# WHAT YOU SHOULD DO
Copy out each line below verbatim, skipping any picture.

= = = =

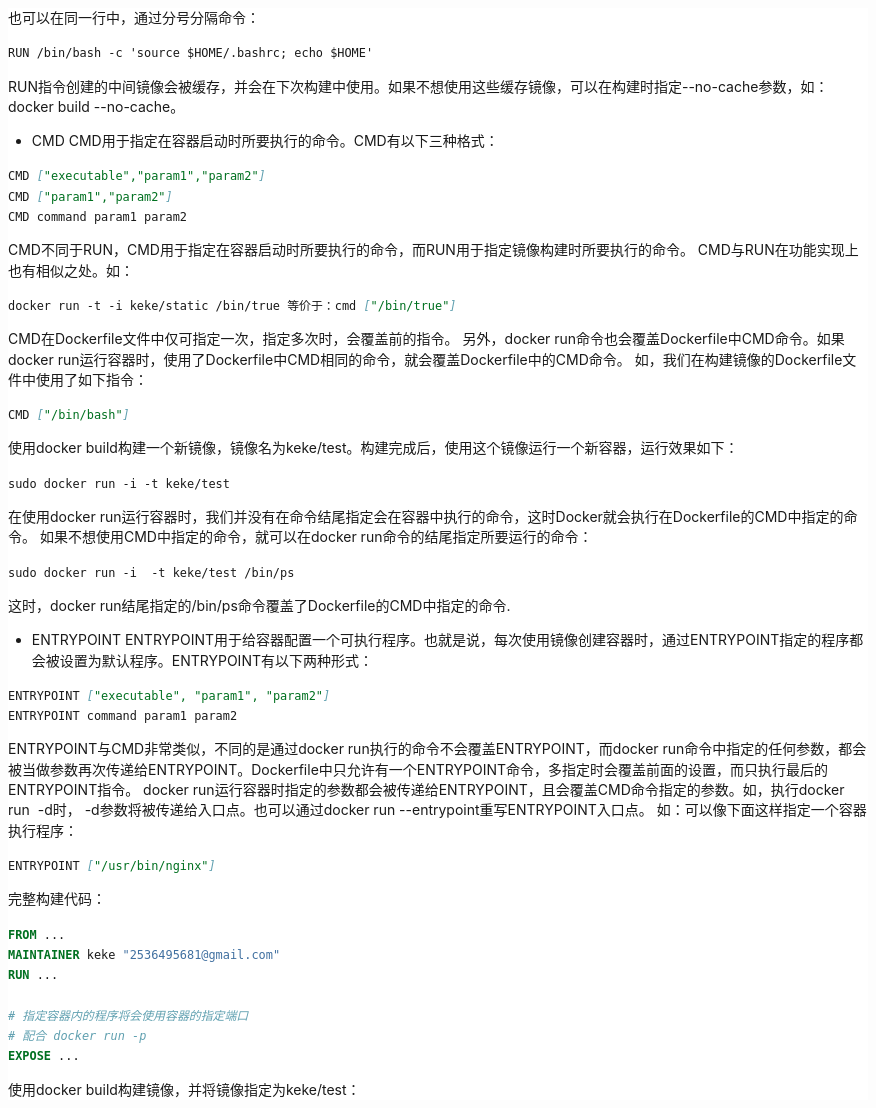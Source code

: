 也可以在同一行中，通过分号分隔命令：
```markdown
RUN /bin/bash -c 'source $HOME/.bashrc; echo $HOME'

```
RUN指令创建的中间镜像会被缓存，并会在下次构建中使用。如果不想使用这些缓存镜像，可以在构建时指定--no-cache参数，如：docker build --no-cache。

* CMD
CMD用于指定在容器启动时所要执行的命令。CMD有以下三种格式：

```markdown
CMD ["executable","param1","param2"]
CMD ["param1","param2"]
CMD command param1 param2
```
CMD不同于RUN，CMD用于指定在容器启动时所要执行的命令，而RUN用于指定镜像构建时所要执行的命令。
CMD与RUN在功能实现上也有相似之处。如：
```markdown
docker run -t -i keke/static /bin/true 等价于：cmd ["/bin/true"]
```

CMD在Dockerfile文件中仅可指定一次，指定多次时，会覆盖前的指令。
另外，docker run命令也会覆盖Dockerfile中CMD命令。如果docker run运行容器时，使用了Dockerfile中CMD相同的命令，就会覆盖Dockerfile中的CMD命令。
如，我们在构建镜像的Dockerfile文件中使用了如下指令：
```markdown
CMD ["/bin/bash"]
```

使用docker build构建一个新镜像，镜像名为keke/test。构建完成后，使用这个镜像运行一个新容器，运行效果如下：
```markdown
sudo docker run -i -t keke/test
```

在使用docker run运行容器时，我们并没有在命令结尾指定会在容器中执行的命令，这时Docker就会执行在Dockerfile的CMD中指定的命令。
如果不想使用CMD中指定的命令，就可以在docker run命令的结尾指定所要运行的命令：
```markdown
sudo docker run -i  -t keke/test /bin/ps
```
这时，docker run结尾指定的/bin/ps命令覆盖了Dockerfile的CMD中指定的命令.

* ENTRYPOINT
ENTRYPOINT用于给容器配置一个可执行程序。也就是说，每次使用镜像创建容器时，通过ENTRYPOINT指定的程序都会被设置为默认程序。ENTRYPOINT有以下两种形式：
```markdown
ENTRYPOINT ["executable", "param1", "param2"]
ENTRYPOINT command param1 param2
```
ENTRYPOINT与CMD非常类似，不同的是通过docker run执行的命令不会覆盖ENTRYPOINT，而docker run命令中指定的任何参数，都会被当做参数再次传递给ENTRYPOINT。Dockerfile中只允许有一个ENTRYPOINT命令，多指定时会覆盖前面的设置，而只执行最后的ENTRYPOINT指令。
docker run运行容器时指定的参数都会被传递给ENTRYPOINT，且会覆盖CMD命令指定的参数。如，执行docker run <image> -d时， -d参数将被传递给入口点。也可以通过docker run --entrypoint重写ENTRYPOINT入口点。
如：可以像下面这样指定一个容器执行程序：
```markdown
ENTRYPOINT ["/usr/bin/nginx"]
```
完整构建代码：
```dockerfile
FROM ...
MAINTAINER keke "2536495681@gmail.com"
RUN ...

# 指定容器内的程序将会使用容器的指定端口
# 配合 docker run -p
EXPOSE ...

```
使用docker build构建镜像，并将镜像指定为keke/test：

= = = =

# RESPONSE
Source code

: 也可以在同一行中，通过分号分隔命令：
```markdown
RUN /bin/bash -c 'source $HOME/.bashrc; echo $HOME'

```
RUN指令创建的中间镜像会被缓存，并会在下次构建中使用。如果不想使用这些缓存镜像，可以在构建时指定--no-cache参数，如：docker build --no-cache。

* CMD
CMD用于指定在容器启动时所要执行的命令。CMD有以下三种格式：

```markdown
CMD ["executable","param1","param2"]
CMD ["param1","param2"]
CMD command param1 param2
```
CMD不同于RUN，CMD用于指定在容器启动时所要执行的命令，而RUN用于指定镜像构建时所要执行的命令。
CMD与RUN在功能实现上也有相似之处。如：
```markdown
docker run -t -i keke/static /bin/true 等价于：cmd ["/bin/true"]
```

CMD在Dockerfile文件中仅可指定一次，指定多次时，会覆盖前的指令。
另外，docker run命令也会覆盖Dockerfile中CMD命令。如果docker run运行容器时，使用了Dockerfile中CMD相同的命令，就会覆盖Dockerfile中的CMD命令。
如，我们在构建镜像的Dockerfile文件中使用了如下指令：
```markdown
CMD ["/bin/bash"]
```

使用docker build构建一个新镜像，镜像名为keke/test。构建完成后，使用这个镜像运行一个新容器，运行效果如下：
```markdown
sudo docker run -i -t keke/test
```

在使用docker run运行容器时，我们并没有在命令结尾指定会在容器中执行的命令，这时Docker就会执行在Dockerfile的CMD中指定的命令。
如果不想使用CMD中指定的命令，就可以在docker run命令的结尾指定所要运行的命令：
```markdown
sudo docker run -i  -t keke/test /bin/ps
```
这时，docker run结尾指定的/bin/ps命令覆盖了Dockerfile的CMD中指定的命令.

* ENTRYPOINT
ENTRYPOINT用于给容器配置一个可执行程序。也就是说，每次使用镜像创建容器时，通过ENTRYPOINT指定的程序都会被设置为默认程序。ENTRYPOINT有以下两种形式：
```markdown
ENTRYPOINT ["executable", "param1", "param2"]
ENTRYPOINT command param1 param2
```
ENTRYPOINT与CMD非常类似，不同的是通过docker run执行的命令不会覆盖ENTRYPOINT，而docker run命令中指定的任何参数，都会被当做参数再次传递给ENTRYPOINT。Dockerfile中只允许有一个ENTRYPOINT命令，多指定时会覆盖前面的设置，而只执行最后的ENTRYPOINT指令。
docker run运行容器时指定的参数都会被传递给ENTRYPOINT，且会覆盖CMD命令指定的参数。如，执行docker run <image> -d时， -d参数将被传递给入口点。也可以通过docker run --entrypoint重写ENTRYPOINT入口点。
如：可以像下面这样指定一个容器执行程序：
```markdown
ENTRYPOINT ["/usr/bin/nginx"]
```
完整构建代码：
```dockerfile
FROM ...
MAINTAINER keke "2536495681@gmail.com"
RUN ...

# 指定容器内的程序将会使用容器的指定端口
# 配合 docker run -p
EXPOSE ...

```
使用docker build构建镜像，并将镜像指定为keke/test：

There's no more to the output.